Data entries:
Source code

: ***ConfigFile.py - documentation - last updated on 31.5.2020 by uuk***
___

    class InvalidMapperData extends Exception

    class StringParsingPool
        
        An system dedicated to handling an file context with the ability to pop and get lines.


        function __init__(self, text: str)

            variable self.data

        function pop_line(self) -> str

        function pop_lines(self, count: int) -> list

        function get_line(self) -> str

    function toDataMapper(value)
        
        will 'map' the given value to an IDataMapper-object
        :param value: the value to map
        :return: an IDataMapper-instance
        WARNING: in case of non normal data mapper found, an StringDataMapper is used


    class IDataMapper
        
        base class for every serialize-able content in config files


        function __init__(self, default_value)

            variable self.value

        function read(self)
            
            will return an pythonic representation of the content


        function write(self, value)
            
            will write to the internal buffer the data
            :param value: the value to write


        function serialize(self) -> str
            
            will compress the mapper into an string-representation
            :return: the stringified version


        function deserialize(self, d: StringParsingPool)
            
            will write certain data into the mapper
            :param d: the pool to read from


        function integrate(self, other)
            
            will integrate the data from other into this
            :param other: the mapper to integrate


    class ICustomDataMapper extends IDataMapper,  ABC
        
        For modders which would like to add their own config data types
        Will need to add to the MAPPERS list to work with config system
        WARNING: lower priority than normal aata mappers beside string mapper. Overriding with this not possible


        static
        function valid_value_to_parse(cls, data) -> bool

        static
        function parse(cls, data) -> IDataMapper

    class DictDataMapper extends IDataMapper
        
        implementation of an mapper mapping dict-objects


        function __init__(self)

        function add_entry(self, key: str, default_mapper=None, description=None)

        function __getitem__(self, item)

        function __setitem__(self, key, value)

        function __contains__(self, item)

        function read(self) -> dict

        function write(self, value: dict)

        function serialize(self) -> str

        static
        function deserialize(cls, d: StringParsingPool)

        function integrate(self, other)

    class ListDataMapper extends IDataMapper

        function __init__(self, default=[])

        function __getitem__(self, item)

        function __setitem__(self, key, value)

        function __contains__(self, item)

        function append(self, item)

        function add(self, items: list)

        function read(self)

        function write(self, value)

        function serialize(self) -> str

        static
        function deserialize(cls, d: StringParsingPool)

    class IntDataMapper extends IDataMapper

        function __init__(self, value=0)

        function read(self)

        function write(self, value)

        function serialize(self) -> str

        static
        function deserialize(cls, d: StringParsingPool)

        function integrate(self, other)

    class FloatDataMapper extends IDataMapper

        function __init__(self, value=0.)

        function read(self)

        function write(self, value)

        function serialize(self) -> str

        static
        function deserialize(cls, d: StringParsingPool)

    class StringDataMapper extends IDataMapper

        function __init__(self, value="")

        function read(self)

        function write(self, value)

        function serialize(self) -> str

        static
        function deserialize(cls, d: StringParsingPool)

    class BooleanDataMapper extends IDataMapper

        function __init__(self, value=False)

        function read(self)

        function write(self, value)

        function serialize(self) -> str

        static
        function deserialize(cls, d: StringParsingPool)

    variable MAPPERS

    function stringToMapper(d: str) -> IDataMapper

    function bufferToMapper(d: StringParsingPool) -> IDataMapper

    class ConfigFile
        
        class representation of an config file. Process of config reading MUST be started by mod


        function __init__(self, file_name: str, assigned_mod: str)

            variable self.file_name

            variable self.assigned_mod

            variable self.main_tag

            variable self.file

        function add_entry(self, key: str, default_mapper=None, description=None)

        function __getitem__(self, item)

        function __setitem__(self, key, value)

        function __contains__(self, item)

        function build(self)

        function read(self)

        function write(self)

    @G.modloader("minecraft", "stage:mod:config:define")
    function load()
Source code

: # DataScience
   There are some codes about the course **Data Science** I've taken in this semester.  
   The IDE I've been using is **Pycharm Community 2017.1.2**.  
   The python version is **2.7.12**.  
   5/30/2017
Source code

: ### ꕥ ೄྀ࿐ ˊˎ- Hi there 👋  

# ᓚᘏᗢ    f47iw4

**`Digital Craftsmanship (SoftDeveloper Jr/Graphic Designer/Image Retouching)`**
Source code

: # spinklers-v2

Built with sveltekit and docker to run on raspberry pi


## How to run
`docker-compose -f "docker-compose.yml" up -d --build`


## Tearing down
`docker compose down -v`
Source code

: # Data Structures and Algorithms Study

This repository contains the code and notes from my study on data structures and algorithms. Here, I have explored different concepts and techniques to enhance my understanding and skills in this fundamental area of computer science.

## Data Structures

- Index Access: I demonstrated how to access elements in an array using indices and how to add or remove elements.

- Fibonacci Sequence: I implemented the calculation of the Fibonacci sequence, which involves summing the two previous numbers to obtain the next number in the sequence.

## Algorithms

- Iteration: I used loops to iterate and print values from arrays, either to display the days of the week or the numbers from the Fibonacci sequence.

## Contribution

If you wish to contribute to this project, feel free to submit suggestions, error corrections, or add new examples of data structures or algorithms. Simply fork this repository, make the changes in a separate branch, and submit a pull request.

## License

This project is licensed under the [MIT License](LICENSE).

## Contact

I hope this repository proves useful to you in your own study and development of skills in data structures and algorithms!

The problem: Search the data above for the string "Fibonacci" and copy each line that has it.

Response for this exercise:
- Fibonacci Sequence: I implemented the calculation of the Fibonacci sequence, which involves summing the two previous numbers to obtain the next number in the sequence.
- Iteration: I used loops to iterate and print values from arrays, either to display the days of the week or the numbers from the Fibonacci sequence.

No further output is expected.